As the book opens, the unnamed feline begins with: “I am a cat. As yet I have no name. I’ve no idea where I was born.” The cat’s owner is a teacher who regards the cat with indifference, so much that he has not even bothered to name his pet. Likewise, the cat has no respect for his master, for he knows that the man is a fool. As example, consider this witty remark:
“As soon as he comes home from school, he shuts himself up in the study for the rest of the day; and he seldom emerges. The others in the house think that he is terribly hard-working. He himself pretends to be hard-working. But actually he works less hard than any of them think. Sometimes I tiptoe to his study for a peep and find him taking a snooze… ‘Teachers have it easy. If you are born a human, it’s best to become a teacher. For if it’s possible to sleep this much and still to be a teacher, why, even a cat could teach.”

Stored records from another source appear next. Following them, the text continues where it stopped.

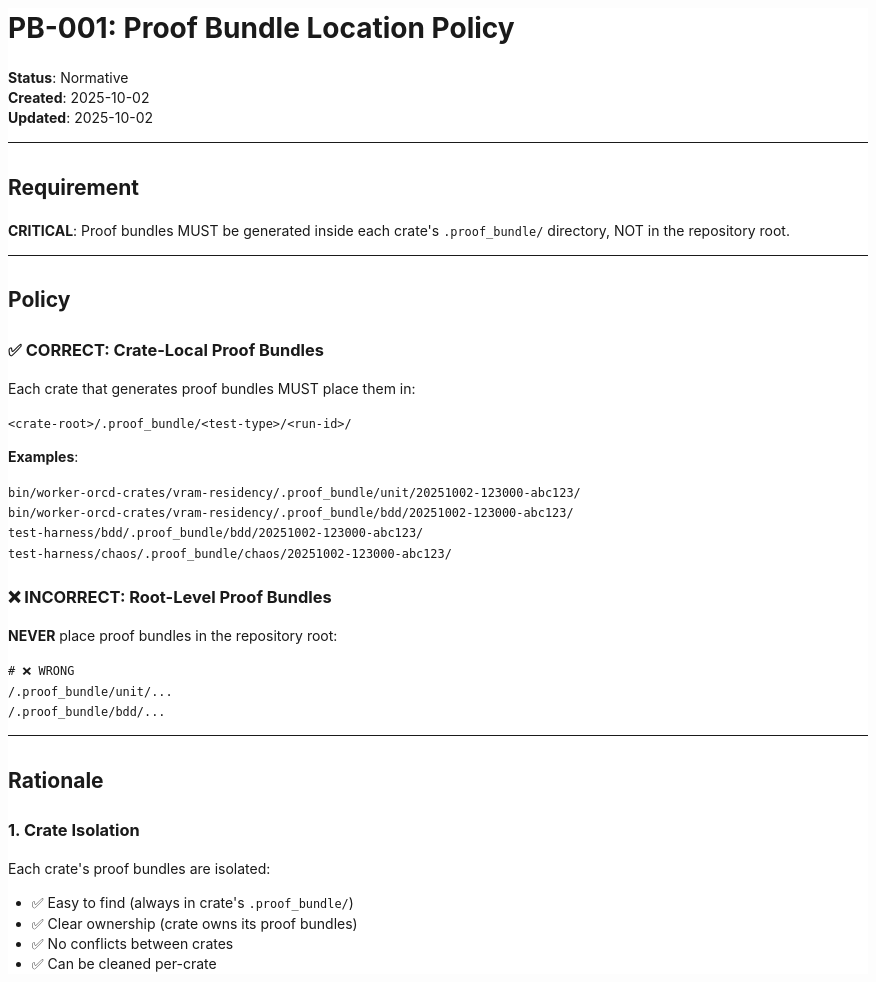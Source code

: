 # PB-001: Proof Bundle Location Policy

**Status**: Normative  
**Created**: 2025-10-02  
**Updated**: 2025-10-02

---

## Requirement

**CRITICAL**: Proof bundles MUST be generated inside each crate's `.proof_bundle/` directory, NOT in the repository root.

---

## Policy

### ✅ CORRECT: Crate-Local Proof Bundles

Each crate that generates proof bundles MUST place them in:

```
<crate-root>/.proof_bundle/<test-type>/<run-id>/
```

**Examples**:

```
bin/worker-orcd-crates/vram-residency/.proof_bundle/unit/20251002-123000-abc123/
bin/worker-orcd-crates/vram-residency/.proof_bundle/bdd/20251002-123000-abc123/
test-harness/bdd/.proof_bundle/bdd/20251002-123000-abc123/
test-harness/chaos/.proof_bundle/chaos/20251002-123000-abc123/
```

### ❌ INCORRECT: Root-Level Proof Bundles

**NEVER** place proof bundles in the repository root:

```
# ❌ WRONG
/.proof_bundle/unit/...
/.proof_bundle/bdd/...
```

---

## Rationale

### 1. Crate Isolation

Each crate's proof bundles are isolated:
- ✅ Easy to find (always in crate's `.proof_bundle/`)
- ✅ Clear ownership (crate owns its proof bundles)
- ✅ No conflicts between crates
- ✅ Can be cleaned per-crate
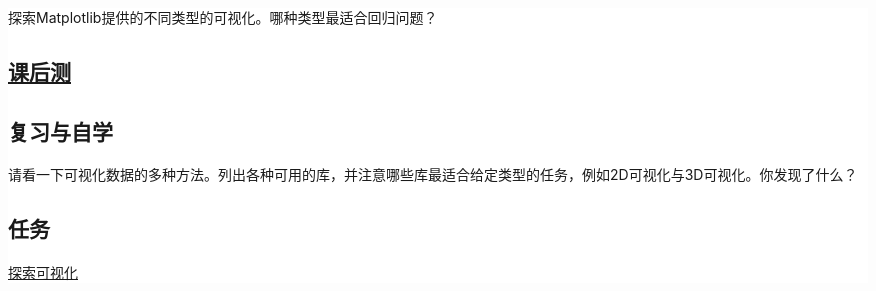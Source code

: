 探索Matplotlib提供的不同类型的可视化。哪种类型最适合回归问题？

## [课后测](https://jolly-sea-0a877260f.azurestaticapps.net/quiz/12/)

## 复习与自学

请看一下可视化数据的多种方法。列出各种可用的库，并注意哪些库最适合给定类型的任务，例如2D可视化与3D可视化。你发现了什么？

## 任务

[探索可视化](../assignment.md)
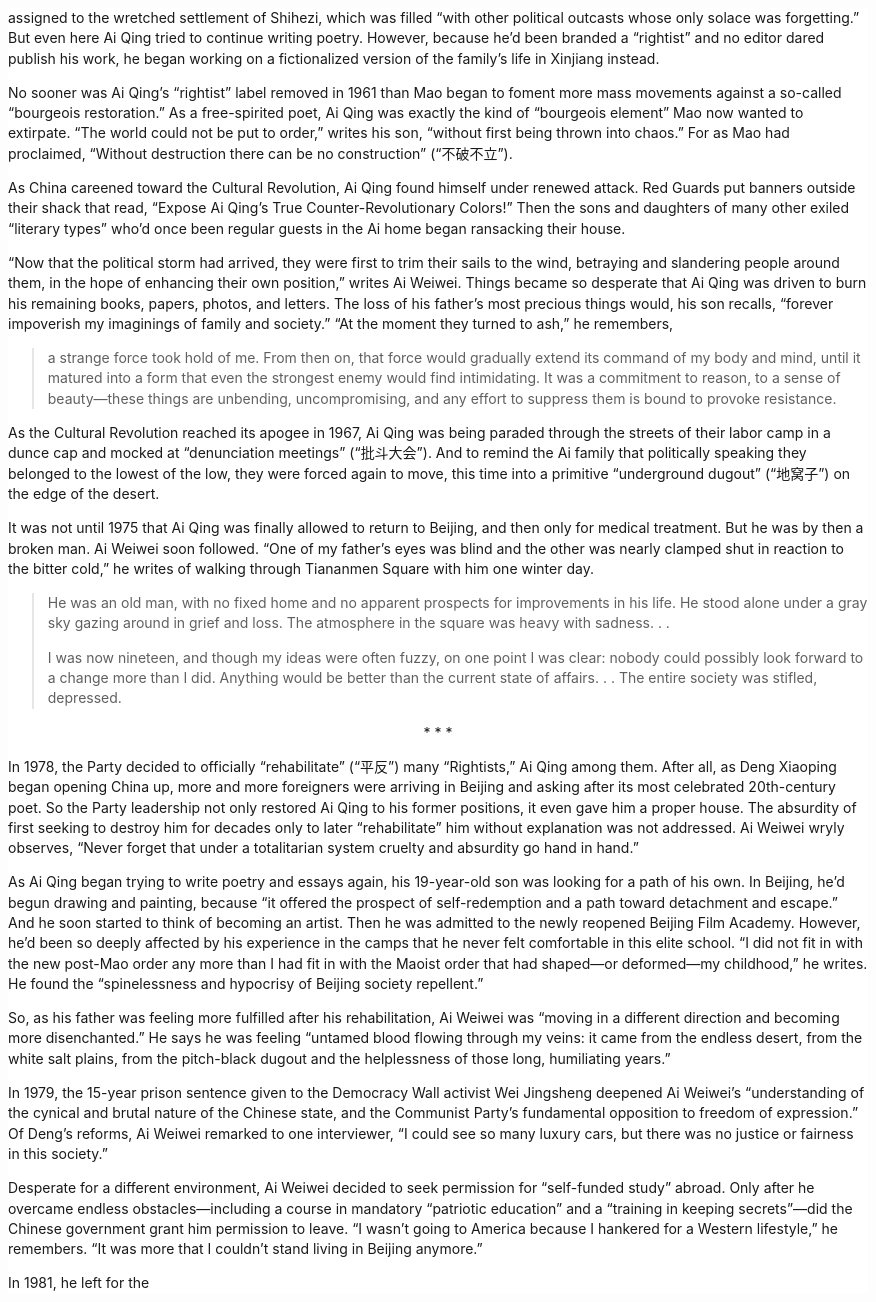 assigned to the wretched settlement of Shihezi, which was filled “with other political outcasts whose only solace was forgetting.” But even here Ai Qing tried to continue writing poetry. However, because he’d been branded a “rightist” and no editor dared publish his work, he began working on a fictionalized version of the family’s life in Xinjiang instead.</p><p>No sooner was Ai Qing’s “rightist” label removed in 1961 than Mao began to foment more mass movements against a so-called “bourgeois restoration.” As a free-spirited poet, Ai Qing was exactly the kind of “bourgeois element” Mao now wanted to extirpate. “The world could not be put to order,” writes his son, “without first being thrown into chaos.” For as Mao had proclaimed, “Without destruction there can be no construction” (“不破不立”).</p><p>As China careened toward the Cultural Revolution, Ai Qing found himself under renewed attack. Red Guards put banners outside their shack that read, “Expose Ai Qing’s True Counter-Revolutionary Colors!” Then the sons and daughters of many other exiled “literary types” who’d once been regular guests in the Ai home began ransacking their house.</p><p>“Now that the political storm had arrived, they were first to trim their sails to the wind, betraying and slandering people around them, in the hope of enhancing their own position,” writes Ai Weiwei. Things became so desperate that Ai Qing was driven to burn his remaining books, papers, photos, and letters. The loss of his father’s most precious things would, his son recalls, “forever impoverish my imaginings of family and society.” “At the moment they turned to ash,” he remembers,</p><blockquote><p>a strange force took hold of me. From then on, that force would gradually extend its command of my body and mind, until it matured into a form that even the strongest enemy would find intimidating. It was a commitment to reason, to a sense of beauty—these things are unbending, uncompromising, and any effort to suppress them is bound to provoke resistance.</p></blockquote><p>As the Cultural Revolution reached its apogee in 1967, Ai Qing was being paraded through the streets of their labor camp in a dunce cap and mocked at “denunciation meetings” (“批斗大会”). And to remind the Ai family that politically speaking they belonged to the lowest of the low, they were forced again to move, this time into a primitive “underground dugout” (“地窝子”) on the edge of the desert.</p><p>It was not until 1975 that Ai Qing was finally allowed to return to Beijing, and then only for medical treatment. But he was by then a broken man. Ai Weiwei soon followed. “One of my father’s eyes was blind and the other was nearly clamped shut in reaction to the bitter cold,” he writes of walking through Tiananmen Square with him one winter day.</p><blockquote><p>He was an old man, with no fixed home and no apparent prospects for improvements in his life. He stood alone under a gray sky gazing around in grief and loss. The atmosphere in the square was heavy with sadness. . .</p><p>I was now nineteen, and though my ideas were often fuzzy, on one point I was clear: nobody could possibly look forward to a change more than I did. Anything would be better than the current state of affairs. . . The entire society was stifled, depressed.</p></blockquote><p align="center">* * *</p><p class="dropcap">In 1978, the Party decided to officially “rehabilitate” (“平反”) many “Rightists,” Ai Qing among them. After all, as Deng Xiaoping began opening China up, more and more foreigners were arriving in Beijing and asking after its most celebrated 20th-century poet. So the Party leadership not only restored Ai Qing to his former positions, it even gave him a proper house. The absurdity of first seeking to destroy him for decades only to later “rehabilitate” him without explanation was not addressed. Ai Weiwei wryly observes, “Never forget that under a totalitarian system cruelty and absurdity go hand in hand.”</p><p>As Ai Qing began trying to write poetry and essays again, his 19-year-old son was looking for a path of his own. In Beijing, he’d begun drawing and painting, because “it offered the prospect of self-redemption and a path toward detachment and escape.” And he soon started to think of becoming an artist. Then he was admitted to the newly reopened Beijing Film Academy. However, he’d been so deeply affected by his experience in the camps that he never felt comfortable in this elite school. “I did not fit in with the new post-Mao order any more than I had fit in with the Maoist order that had shaped—or deformed—my childhood,” he writes. He found the “spinelessness and hypocrisy of Beijing society repellent.”</p><p>So, as his father was feeling more fulfilled after his rehabilitation, Ai Weiwei was “moving in a different direction and becoming more disenchanted.” He says he was feeling “untamed blood flowing through my veins: it came from the endless desert, from the white salt plains, from the pitch-black dugout and the helplessness of those long, humiliating years.”</p><p>In 1979, the 15-year prison sentence given to the Democracy Wall activist Wei Jingsheng deepened Ai Weiwei’s “understanding of the cynical and brutal nature of the Chinese state, and the Communist Party’s fundamental opposition to freedom of expression.” Of Deng’s reforms, Ai Weiwei remarked to one interviewer, “I could see so many luxury cars, but there was no justice or fairness in this society.”</p><p>Desperate for a different environment, Ai Weiwei decided to seek permission for “self-funded study” abroad. Only after he overcame endless obstacles—including a course in mandatory “patriotic education” and a “training in keeping secrets”—did the Chinese government grant him permission to leave. “I wasn’t going to America because I hankered for a Western lifestyle,” he remembers. “It was more that I couldn’t stand living in Beijing anymore.”</p><p>In 1981, he left for the
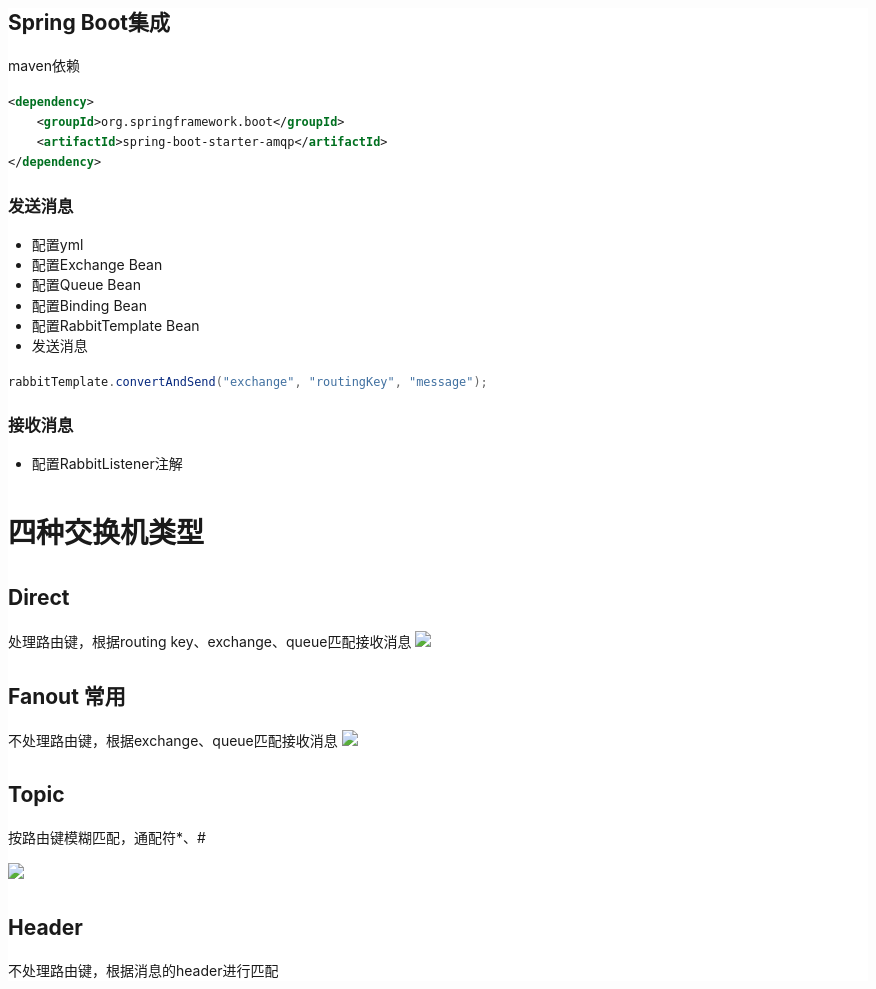 ## Spring Boot集成

maven依赖

```xml
<dependency>  
    <groupId>org.springframework.boot</groupId>  
    <artifactId>spring-boot-starter-amqp</artifactId>  
</dependency>
```

### 发送消息

- 配置yml
- 配置Exchange Bean
- 配置Queue Bean
- 配置Binding Bean
- 配置RabbitTemplate Bean
- 发送消息
```java
rabbitTemplate.convertAndSend("exchange", "routingKey", "message");
```

### 接收消息

- 配置RabbitListener注解

# 四种交换机类型

## Direct

处理路由键，根据routing key、exchange、queue匹配接收消息
![](https://blog-1258875084.cos.ap-guangzhou.myqcloud.com/picgo-eve202210181016908.png)


## Fanout 常用

不处理路由键，根据exchange、queue匹配接收消息
![](https://blog-1258875084.cos.ap-guangzhou.myqcloud.com/picgo-eve202210181016682.png)


## Topic

按路由键模糊匹配，通配符*、#

![](https://blog-1258875084.cos.ap-guangzhou.myqcloud.com/picgo-eve202210181018174.png)

## Header

不处理路由键，根据消息的header进行匹配
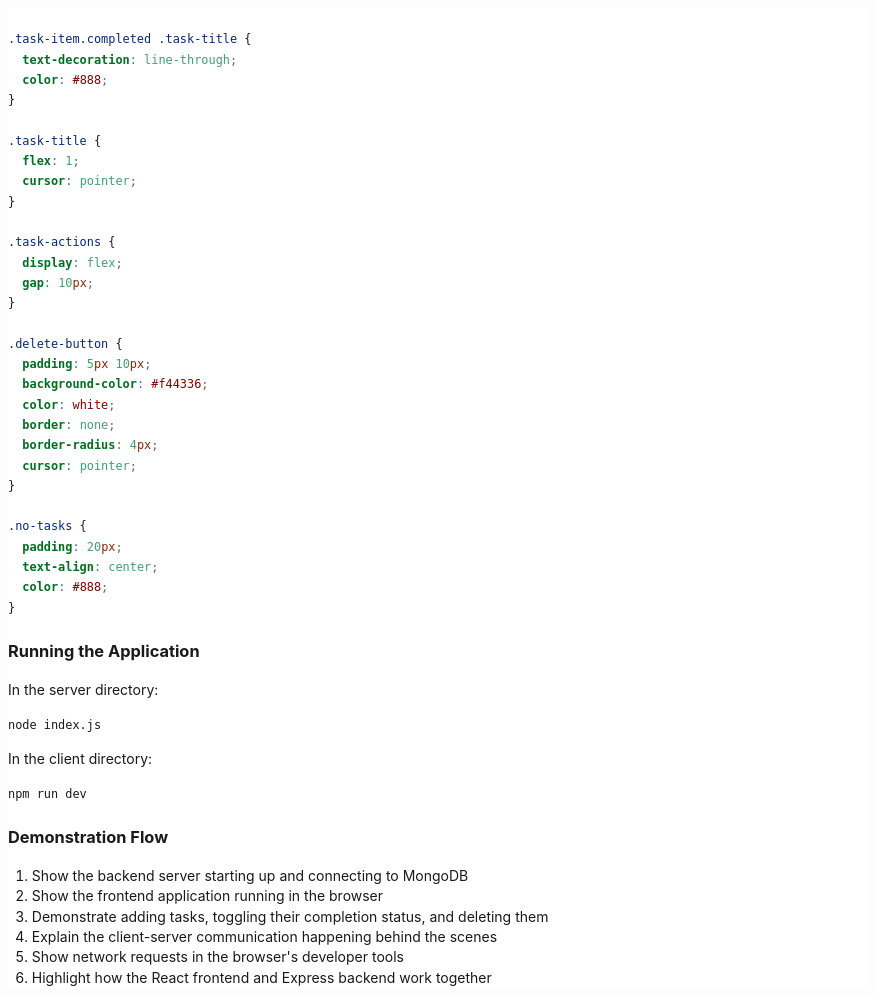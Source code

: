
 ```css

.task-item.completed .task-title {
  text-decoration: line-through;
  color: #888;
}

.task-title {
  flex: 1;
  cursor: pointer;
}

.task-actions {
  display: flex;
  gap: 10px;
}

.delete-button {
  padding: 5px 10px;
  background-color: #f44336;
  color: white;
  border: none;
  border-radius: 4px;
  cursor: pointer;
}

.no-tasks {
  padding: 20px;
  text-align: center;
  color: #888;
}
```

### Running the Application

In the server directory:

```bash
node index.js
```

In the client directory:

```bash
npm run dev
```

### Demonstration Flow

1. Show the backend server starting up and connecting to MongoDB
2. Show the frontend application running in the browser
3. Demonstrate adding tasks, toggling their completion status, and deleting them
4. Explain the client-server communication happening behind the scenes
5. Show network requests in the browser's developer tools
6. Highlight how the React frontend and Express backend work together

Other moments illustrating the teacher’s stupidity are revealed by the fact that he will reject ideas that one can understand, and instead he prefers to dwell on obfuscated ideas he is incapable of understanding. But as the cat admits, the teacher is not alone in this fact. “Something unignorable lurks in whatever passes our understanding, and there is something inherently noble in that which we cannot measure,” he says.
While much of I am a Cat is a criticism of academia and institutional thought, the cat also elaborates on how selfish human beings are, and for this, the cat is quite observant in what he discovers. For example, in one scene where he gets a sticky bun caught in his mouth, instead of the people around him helping to remove it, they merely laugh at the cat’s efforts to dispose of it. In another scene, when a beautiful next-door neighbor cat named Tortoiseshell dies suddenly, the cat overhears her owners blame him as the culprit, believing that he was the one to get her sick. This is a sad moment, for after he overhears of Tortoiseshell’s death, the cat is also reinforced with his own loneliness and the knowledge that were he to get sick, no one would go to such great lengths to protect him, much less miss him when he is gone.
I am a Cat has moments of great humor, but also moments of resonating pathos. The cat admits he is envious of his neighbor cats, all of whom seem to receive better treatment than he, yet he also admits that despite his envy, that he is happy someone at least is caring for another member of his species. (At one point he overhears his neighbors refer to Tortoiseshell as a person rather than a cat, and this surprises him). I am a Cat does not follow the typical concision pattern that so dominates Japanese literature. In fact, there are times when the book feels a bit verbose. Finishing at 470 pages, while there are no moments of weak writing, there is bit of overkill when it comes to repeatedly revealing the stupidity of human beings. And I say this not in defense of my own species, but maybe the old axiom about a lot less being more isn’t the solution, but rather, a little less would have been a lot more. In other words, the most engaging parts of I am a Cat is when the cat is digressing his own insights and observations, be it about his own life or those humans around him. Yet whole sections consist of silly dialogue exchanges between his human owners that, while not without merit, did not need to be as long as they were.
Some readers have criticized the cat’s observations as being too “stereotypical” or “exaggerated” when thinking of academic elitist types, but this isn’t the problem, since the speaker we are dealing with is first and foremost a feline. Secondly, we are viewing everything through the cat’s perspective, so given the cat thinks little of humans as a species, of course we are not going to witness humans as they behave at their zenith, but rather how they behave in their self-serving ways.
Yet despite all this, the unnamed cat is entertaining, charming, and even lovable. One can’t blame him for viewing humans the way he does, especially since they think so little of him that they’ve not even bothered to name him. Translated by Aiko Ito and Graeme Wilson, Tuttle Publishing offers an attractively bound edition. I am Cat is a criticism of conformity, academia, authority and humanity from a source outside ourselves. It has moments of great humor and moments of great insight. It is a well-composed work well worth the read, even if not perfectly composed.